Sie lief gleich los, um die Scheibe zu holen. Ich sah ihr nach und dachte, die Krise wäre vorbei. Wie sich am Bildschirm Fraktale bilden können, aber wenn es sich für ein paar Minuten nicht wiederholt, hält man die Störung für einmalig. So hätte ich das gern gehabt.
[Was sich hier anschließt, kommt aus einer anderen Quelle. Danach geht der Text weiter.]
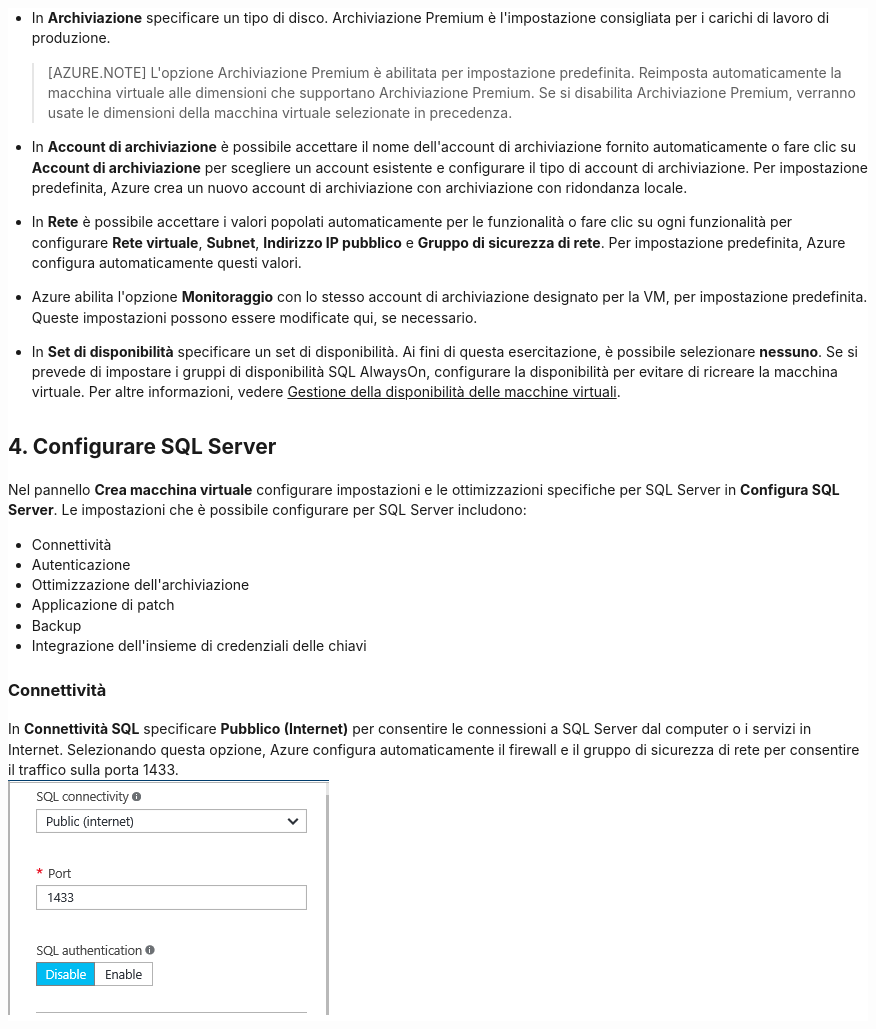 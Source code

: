 - In **Archiviazione** specificare un tipo di disco. Archiviazione Premium è l'impostazione consigliata per i carichi di lavoro di produzione.

>[AZURE.NOTE] L'opzione Archiviazione Premium è abilitata per impostazione predefinita. Reimposta automaticamente la macchina virtuale alle dimensioni che supportano Archiviazione Premium. Se si disabilita Archiviazione Premium, verranno usate le dimensioni della macchina virtuale selezionate in precedenza.

- In **Account di archiviazione** è possibile accettare il nome dell'account di archiviazione fornito automaticamente o fare clic su **Account di archiviazione** per scegliere un account esistente e configurare il tipo di account di archiviazione. Per impostazione predefinita, Azure crea un nuovo account di archiviazione con archiviazione con ridondanza locale.

- In **Rete** è possibile accettare i valori popolati automaticamente per le funzionalità o fare clic su ogni funzionalità per configurare **Rete virtuale**, **Subnet**, **Indirizzo IP pubblico** e **Gruppo di sicurezza di rete**. Per impostazione predefinita, Azure configura automaticamente questi valori.

- Azure abilita l'opzione **Monitoraggio** con lo stesso account di archiviazione designato per la VM, per impostazione predefinita. Queste impostazioni possono essere modificate qui, se necessario.

- In **Set di disponibilità** specificare un set di disponibilità. Ai fini di questa esercitazione, è possibile selezionare **nessuno**. Se si prevede di impostare i gruppi di disponibilità SQL AlwaysOn, configurare la disponibilità per evitare di ricreare la macchina virtuale. Per altre informazioni, vedere [Gestione della disponibilità delle macchine virtuali](virtual-machines-manage-availability.md).

## 4\. Configurare SQL Server
Nel pannello **Crea macchina virtuale** configurare impostazioni e le ottimizzazioni specifiche per SQL Server in **Configura SQL Server**. Le impostazioni che è possibile configurare per SQL Server includono:

- Connettività
- Autenticazione
- Ottimizzazione dell'archiviazione
- Applicazione di patch
- Backup
- Integrazione dell'insieme di credenziali delle chiavi

### Connettività
In **Connettività SQL** specificare **Pubblico (Internet)** per consentire le connessioni a SQL Server dal computer o i servizi in Internet. Selezionando questa opzione, Azure configura automaticamente il firewall e il gruppo di sicurezza di rete per consentire il traffico sulla porta 1433. <br/>![Connettività di Gestione risorse di Azure per SQL](./media/virtual-machines-sql-server-provision-resource-manager/azure-sql-arm-connectivity-alt.png) <br/>
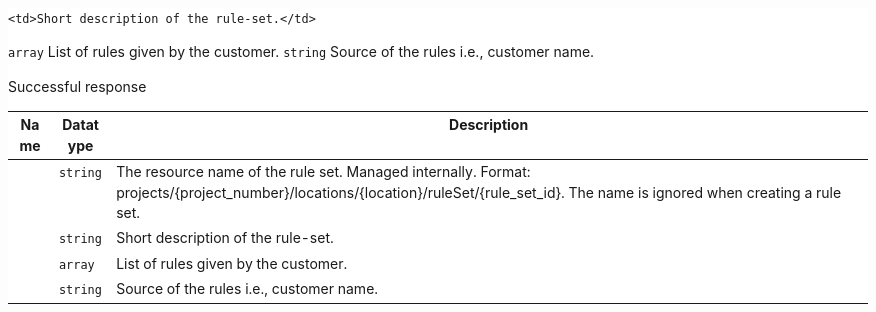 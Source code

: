     <td>Short description of the rule-set.</td>
</tr>
<tr>
    <td><CopyableCode code="rules" /></td>
    <td><code>array</code></td>
    <td>List of rules given by the customer.</td>
</tr>
<tr>
    <td><CopyableCode code="source" /></td>
    <td><code>string</code></td>
    <td>Source of the rules i.e., customer name.</td>
</tr>
</tbody>
</table>
</TabItem>
<TabItem value="list">

Successful response

<table>
<thead>
    <tr>
    <th>Name</th>
    <th>Datatype</th>
    <th>Description</th>
    </tr>
</thead>
<tbody>
<tr>
    <td><CopyableCode code="name" /></td>
    <td><code>string</code></td>
    <td>The resource name of the rule set. Managed internally. Format: projects/&#123;project_number&#125;/locations/&#123;location&#125;/ruleSet/&#123;rule_set_id&#125;. The name is ignored when creating a rule set.</td>
</tr>
<tr>
    <td><CopyableCode code="description" /></td>
    <td><code>string</code></td>
    <td>Short description of the rule-set.</td>
</tr>
<tr>
    <td><CopyableCode code="rules" /></td>
    <td><code>array</code></td>
    <td>List of rules given by the customer.</td>
</tr>
<tr>
    <td><CopyableCode code="source" /></td>
    <td><code>string</code></td>
    <td>Source of the rules i.e., customer name.</td>
</tr>
</tbody>
</table>
</TabItem>
</Tabs>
In Nullkommanichts war Eva zurück. Wir fanden heraus, wie man die Ge-räte einschaltete, doch der Spieler nahm die DVD nicht an. Falscher Länder-Code. Große Enttäuschung, gemeinsames Murren. Die Idee, sich visuell unterhalten zu lassen, hatte sich nun bei uns festgesetzt. Uns fiel ein, dass es noch diesen enormen Fernseher gab und wir liefen rüber in den Fitnessraum. Der Satelliten-Empfang funktionierte. Wir setzten uns auf zwei Trainingsgeräte und schauten irgendwelche Cartoons. Wir lachten um die Wette. Als wären wir noch Kinder, die wirklich glauben, dass man nach einer Weile wieder aufsteht und zu seiner Form zurückfindet, wenn eine Straßenwalze einen überfahren hat.